Below is a view from the roof:

and here is a close up of two of the gargoyles:

Posted for Saturday Snapshot, hosted by Alyce of At Home With Books.

Friday Finds – Bookshops

This week I found details of some independent bookshops in the Scottish Borders – The Borders Book Trail:

I’ve visited just two of them – The Main Street Trading Company at St Boswells and Latimer Books at Kelso, both lovely bookshops, well worth visiting. The Main Street bookshop has the additional attraction of a café and gift shop.

I hope to look up the other bookshops as well, especially the wonderfully named Founditatlast Bookshop whose address is The Middle of Nowhere (actually it’s near Kelso). This is a secondhand bookshop spread over four floors with thousands of books on practically any subject.

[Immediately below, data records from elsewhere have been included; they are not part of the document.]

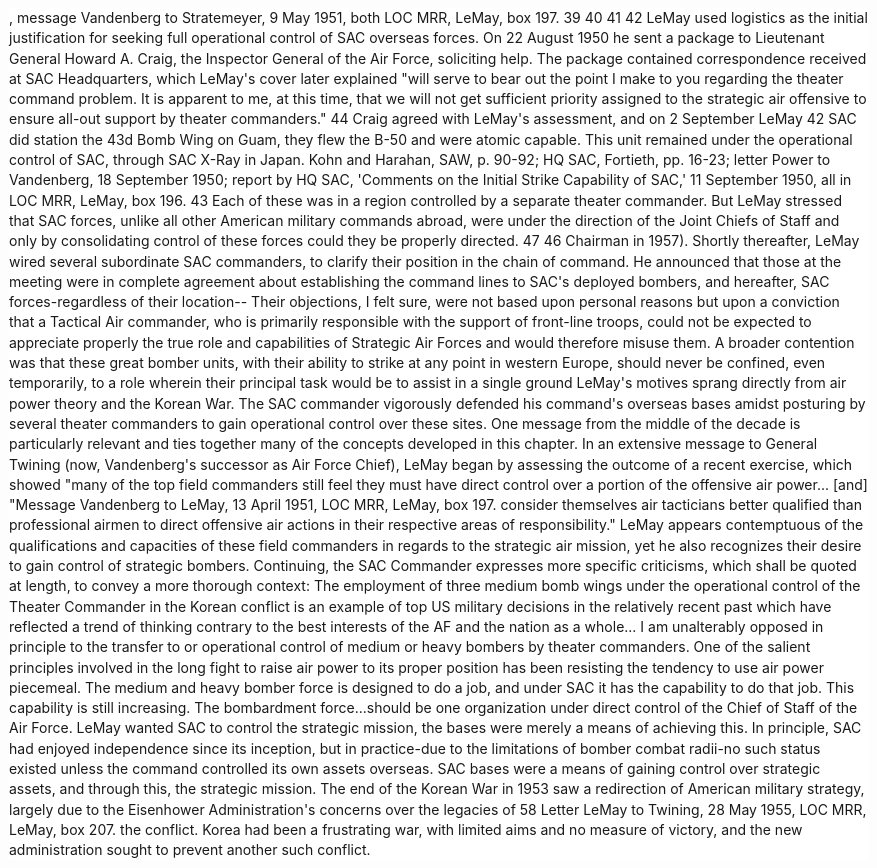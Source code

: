 , message Vandenberg to Stratemeyer, 9 May 1951, both LOC MRR, LeMay, box 197. 39
40
41
42
LeMay used logistics as the initial justification for seeking full operational control of SAC overseas forces. On 22 August 1950 he sent a package to Lieutenant General Howard A. Craig, the Inspector General of the Air Force, soliciting help. The package contained correspondence received at SAC Headquarters, which LeMay's cover later explained "will serve to bear out the point I make to you regarding the theater command problem. It is apparent to me, at this time, that we will not get sufficient priority assigned to the strategic air offensive to ensure all-out support by theater commanders." 44 Craig agreed with LeMay's assessment, and on 2 September LeMay 42 SAC did station the 43d Bomb Wing on Guam, they flew the B-50 and were atomic capable. This unit remained under the operational control of SAC, through SAC X-Ray in Japan. Kohn and Harahan,  SAW, p. 90-92; HQ SAC, Fortieth, pp. 16-23; letter Power to Vandenberg, 18 September 1950; report by HQ SAC, 'Comments on the Initial Strike Capability of 
SAC,' 11 September 1950, all in LOC MRR, LeMay, box 196. 43
Each of these was in a region controlled by a separate theater commander. But LeMay stressed that SAC forces, unlike all other American military commands abroad, were under the direction of the Joint Chiefs of Staff and only by consolidating control of these forces could they be properly directed. 
47
46
Chairman in 1957). Shortly thereafter, LeMay wired several subordinate SAC commanders, to clarify their position in the chain of command. He announced that those at the meeting were in complete agreement about establishing the command lines to SAC's deployed bombers, and hereafter, SAC forces-regardless of their location-- Their objections, I felt sure, were not based upon personal reasons but upon a conviction that a Tactical Air commander, who is primarily responsible with the support of front-line troops, could not be expected to appreciate properly the true role and capabilities of Strategic Air Forces and would therefore misuse them. A broader contention was that these great bomber units, with their ability to strike at any point in western Europe, should never be confined, even temporarily, to a role wherein their principal task would be to assist in a single ground  LeMay's motives sprang directly from air power theory and the Korean War.
The SAC commander vigorously defended his command's overseas bases amidst posturing by several theater commanders to gain operational control over these sites.
One message from the middle of the decade is particularly relevant and ties together many of the concepts developed in this chapter. In an extensive message to General
Twining (now, Vandenberg's successor as Air Force Chief), LeMay began by assessing the outcome of a recent exercise, which showed "many of the top field commanders still feel they must have direct control over a portion of the offensive air power... [and]   "Message Vandenberg to LeMay, 13 April 1951, LOC MRR, LeMay, box 197.
consider themselves air tacticians better qualified than professional airmen to direct offensive air actions in their respective areas of responsibility." LeMay appears contemptuous of the qualifications and capacities of these field commanders in regards to the strategic air mission, yet he also recognizes their desire to gain control of strategic bombers. Continuing, the SAC Commander expresses more specific criticisms, which shall be quoted at length, to convey a more thorough context:
The employment of three medium bomb wings under the operational control of the Theater Commander in the Korean conflict is an example of top US military decisions in the relatively recent past which have reflected a trend of thinking contrary to the best interests of the AF and the nation as a whole... I am unalterably opposed in principle to the transfer to or operational control of medium or heavy bombers by theater commanders. One of the salient principles involved in the long fight to raise air power to its proper position has been resisting the tendency to use air power piecemeal. The medium and heavy bomber force is designed to do a job, and under SAC it has the capability to do that job. This capability is still increasing. The bombardment force...should be one organization under direct control of the Chief of Staff of the Air Force.
LeMay wanted SAC to control the strategic mission, the bases were merely a means of achieving this. In principle, SAC had enjoyed independence since its inception, but in practice-due to the limitations of bomber combat radii-no such status existed unless the command controlled its own assets overseas. SAC bases were a means of gaining control over strategic assets, and through this, the strategic mission.
The end of the Korean War in 1953 saw a redirection of American military strategy, largely due to the Eisenhower Administration's concerns over the legacies of 58 Letter LeMay to Twining, 28 May 1955, LOC MRR, LeMay, box 207. the conflict. Korea had been a frustrating war, with limited aims and no measure of victory, and the new administration sought to prevent another such conflict.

Then there is The CobbyShop, also near Kelso, selling secondhand children’s books and postcards, three bookshops in Melrose, one in Peebles and lastly, by no means least, Last Century Books in Innerleithen. More details on The Borders Book Trail website. (By the way, I’m not getting commission from any of these shops, just in case you were wondering!)

A Friday Finds post.

Sunday Salon – Today’s Books

This morning I’ve been reading The Border Line by Eric Robson, of interest because we live near the border – the one between England and Scotland. This is the account of Robson’s walk following the border line from the Solway Firth to Berwick-upon-Tweed. It’s also interesting because Robson includes anecdotes, snippets of history and personal memories as well. For all the disputes over the border and the reivers’ raids there is a similarity between English and Scottish Borderers:

For more than four centuries the Borderlands were seen as the scrag end of their respective countries, the frayed edges of monarchy. English borderers and Scottish borderers at least had that much in common. The Border was a remote battleground where national ambitions could be fought over. Northumberland, Cumberland and Westmorland were excluded from the Domesday Book. They were regarded as a military buffer zone. They became a bearpit. (page 51)

The Reivers were romanticised by Sir Walter Scott,  who gave them ‘the spit-and -polish treatment’ and a ‘romantic bearing and heroic stature.’ Robson also sheds light on the derivation of words, such as ‘reiver’: a ‘reef” in Old English meant a line, a Shire Reeve was a man who protected boundaries, thus the reiver raided across the Border Line. ‘Blackmail’ has two possible derivations – greenmail was agricultural rent and blackmail was money taken at night, or protection money. Alternatively it could be that it came from the fact that the reivers blacked their armour to ride as shadows in the moonlight (page 49).  I prefer the alternative derivation.

Then I moved north of the Border Line into Scotland with my reading and finished Ian Rankin’s book The Falls, a book I first read a couple of years ago. I wrote about it at the time and I haven’t much to add to that post. The Falls combines so much of what I like to read – a puzzling mystery, convincing characters, well described locations, historical connections and a strong plot full of tension and pace. Rebus has morphed in my mind into a combination of the actors who’ve played him – John Hannah and Ken Stott – and his creator Ian Rankin. But there is no doubt that the books are far superior to the TV productions. The next Rebus book I’ll be reading is Resurrection Men.